BEGIN PROVIDED MATERIAL

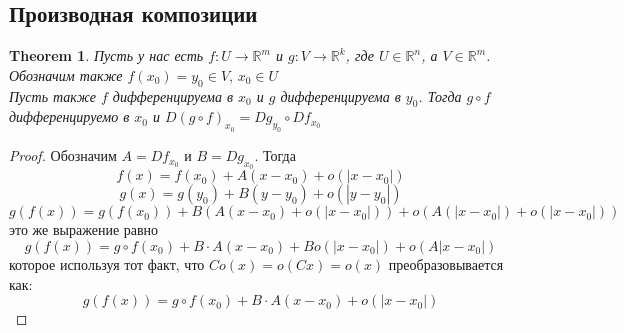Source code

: \documentclass[a4paper,12pt]{article} %
\newtheorem{theorem}{Theorem}
\theoremstyle{definition}
\begin{document}
\subsection{Производная композиции}
\begin{theorem}
	Пусть у нас есть $f : U \rightarrow \mathbb{R}^m$ и $g : V \rightarrow \mathbb{R}^k$, где $U \in \mathbb{R}^n$, а $V \in \mathbb{R}^m$. Обозначим также $f(x_0) = y_0 \in V, \, x_0 \in U$\\
	Пусть также $f$ дифференцируема в $x_0$ и $g$ дифференцируема в $y_0$. Тогда $g \circ f$ дифференцируемо в $x_0$ и $D(g \circ f)_{x_0} = D g_{y_0} \circ D f_{x_0}$
\end{theorem}
\begin{proof}
	Обозначим $A = D f_{x_0}$ и $B = D g_{x_0}$. Тогда
	$$f(x) = f(x_0) + A(x-x_0) + o(|x-x_0|)$$
	$$g(x) = g(y_0) + B(y-y_0) + o(|y-y_0|)$$
	\begin{equation}
		g(f(x)) = g(f(x_0)) + B(A(x-x_0) + o(|x-x_0|)) + o(A(|x-x_0|) + o(|x-x_0|)) 
	\end{equation}
	это же выражение равно
	\begin{equation}
		g(f(x)) = g \circ f (x_0) + B \cdot A (x - x_0) + B o(|x-x_0|) + o(A|x-x_0|) 
	\end{equation}
	которое используя тот факт, что $C o (x) = o(C x) = o (x)$ преобразовывается как:
	\begin{equation}
		g(f(x)) = g \circ f (x_0) + B \cdot A (x - x_0) + o(|x-x_0|)
	\end{equation}
\end{proof}
\end{document}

END PROVIDED MATERIAL

WORK TASK
Repeat the data exactly. No pictures should appear.

ANSWER BOX
Source code

: \documentclass[a4paper,12pt]{article} %
\newtheorem{theorem}{Theorem}
\theoremstyle{definition}
\begin{document}
\subsection{Производная композиции}
\begin{theorem}
	Пусть у нас есть $f : U \rightarrow \mathbb{R}^m$ и $g : V \rightarrow \mathbb{R}^k$, где $U \in \mathbb{R}^n$, а $V \in \mathbb{R}^m$. Обозначим также $f(x_0) = y_0 \in V, \, x_0 \in U$\\
	Пусть также $f$ дифференцируема в $x_0$ и $g$ дифференцируема в $y_0$. Тогда $g \circ f$ дифференцируемо в $x_0$ и $D(g \circ f)_{x_0} = D g_{y_0} \circ D f_{x_0}$
\end{theorem}
\begin{proof}
	Обозначим $A = D f_{x_0}$ и $B = D g_{x_0}$. Тогда
	$$f(x) = f(x_0) + A(x-x_0) + o(|x-x_0|)$$
	$$g(x) = g(y_0) + B(y-y_0) + o(|y-y_0|)$$
	\begin{equation}
		g(f(x)) = g(f(x_0)) + B(A(x-x_0) + o(|x-x_0|)) + o(A(|x-x_0|) + o(|x-x_0|)) 
	\end{equation}
	это же выражение равно
	\begin{equation}
		g(f(x)) = g \circ f (x_0) + B \cdot A (x - x_0) + B o(|x-x_0|) + o(A|x-x_0|) 
	\end{equation}
	которое используя тот факт, что $C o (x) = o(C x) = o (x)$ преобразовывается как:
	\begin{equation}
		g(f(x)) = g \circ f (x_0) + B \cdot A (x - x_0) + o(|x-x_0|)
	\end{equation}
\end{proof}
\end{document}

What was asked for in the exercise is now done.